[Task requirements] Retype nothing but the lines from the start of the material up to and including the line with "5. **Compile and". Pictures don't belong in the copy.
** Material provided follows **
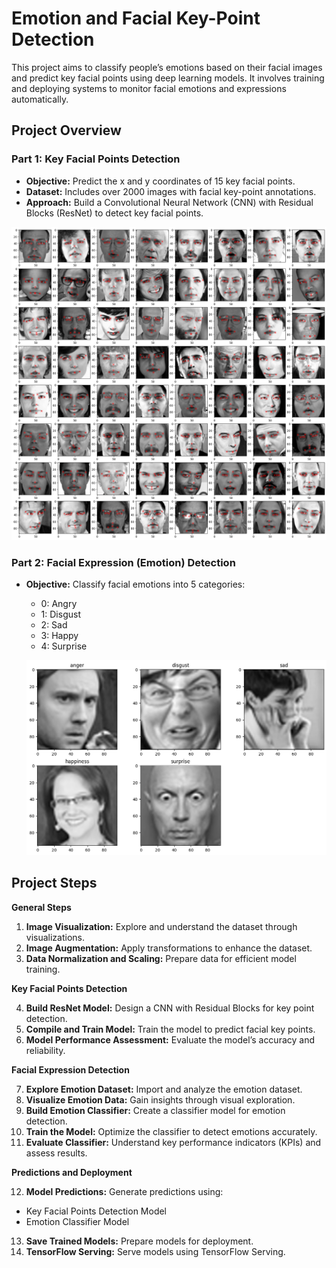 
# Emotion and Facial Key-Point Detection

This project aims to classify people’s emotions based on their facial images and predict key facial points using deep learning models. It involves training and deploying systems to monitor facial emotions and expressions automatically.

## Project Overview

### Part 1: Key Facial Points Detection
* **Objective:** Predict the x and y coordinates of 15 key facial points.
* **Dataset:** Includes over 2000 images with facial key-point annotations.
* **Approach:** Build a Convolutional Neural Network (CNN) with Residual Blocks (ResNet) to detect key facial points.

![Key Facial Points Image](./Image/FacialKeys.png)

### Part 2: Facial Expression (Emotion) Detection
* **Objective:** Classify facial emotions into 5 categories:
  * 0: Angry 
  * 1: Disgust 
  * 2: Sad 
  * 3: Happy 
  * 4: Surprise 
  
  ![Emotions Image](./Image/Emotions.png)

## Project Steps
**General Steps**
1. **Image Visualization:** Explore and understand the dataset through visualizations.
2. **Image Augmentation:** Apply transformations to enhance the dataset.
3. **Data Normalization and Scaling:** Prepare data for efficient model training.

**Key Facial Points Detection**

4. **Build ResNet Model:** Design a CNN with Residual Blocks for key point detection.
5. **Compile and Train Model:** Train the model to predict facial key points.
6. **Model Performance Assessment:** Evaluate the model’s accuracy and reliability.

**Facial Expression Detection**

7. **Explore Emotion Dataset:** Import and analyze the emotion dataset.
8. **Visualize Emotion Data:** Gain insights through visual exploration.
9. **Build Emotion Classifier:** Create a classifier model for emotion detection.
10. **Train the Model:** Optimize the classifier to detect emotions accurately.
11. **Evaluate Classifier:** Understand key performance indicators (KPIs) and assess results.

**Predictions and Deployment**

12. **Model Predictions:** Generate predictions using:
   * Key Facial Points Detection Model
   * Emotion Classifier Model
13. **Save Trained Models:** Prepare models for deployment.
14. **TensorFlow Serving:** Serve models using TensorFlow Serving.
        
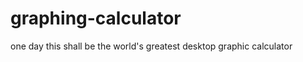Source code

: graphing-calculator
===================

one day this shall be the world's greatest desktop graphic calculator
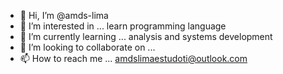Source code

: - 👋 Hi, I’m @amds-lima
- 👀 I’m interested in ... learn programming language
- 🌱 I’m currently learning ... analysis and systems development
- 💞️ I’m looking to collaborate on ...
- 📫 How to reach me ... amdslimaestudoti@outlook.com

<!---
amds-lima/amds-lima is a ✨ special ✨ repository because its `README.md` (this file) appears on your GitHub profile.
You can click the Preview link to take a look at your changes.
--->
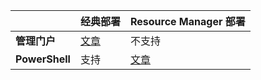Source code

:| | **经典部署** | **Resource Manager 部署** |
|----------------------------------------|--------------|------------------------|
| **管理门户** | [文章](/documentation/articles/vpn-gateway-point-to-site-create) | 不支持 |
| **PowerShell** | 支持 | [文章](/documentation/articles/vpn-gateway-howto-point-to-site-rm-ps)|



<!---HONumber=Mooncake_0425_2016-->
** End of Material provided **
[Solution to this problem]
# Emotion and Facial Key-Point Detection

This project aims to classify people’s emotions based on their facial images and predict key facial points using deep learning models. It involves training and deploying systems to monitor facial emotions and expressions automatically.

## Project Overview

### Part 1: Key Facial Points Detection
* **Objective:** Predict the x and y coordinates of 15 key facial points.
* **Dataset:** Includes over 2000 images with facial key-point annotations.
* **Approach:** Build a Convolutional Neural Network (CNN) with Residual Blocks (ResNet) to detect key facial points.

![Key Facial Points Image](./Image/FacialKeys.png)

### Part 2: Facial Expression (Emotion) Detection
* **Objective:** Classify facial emotions into 5 categories:
  * 0: Angry 
  * 1: Disgust 
  * 2: Sad 
  * 3: Happy 
  * 4: Surprise 
  
  ![Emotions Image](./Image/Emotions.png)

## Project Steps
**General Steps**
1. **Image Visualization:** Explore and understand the dataset through visualizations.
2. **Image Augmentation:** Apply transformations to enhance the dataset.
3. **Data Normalization and Scaling:** Prepare data for efficient model training.

**Key Facial Points Detection**

4. **Build ResNet Model:** Design a CNN with Residual Blocks for key point detection.
5. **Compile and Train Model:** Train the model to predict facial key points.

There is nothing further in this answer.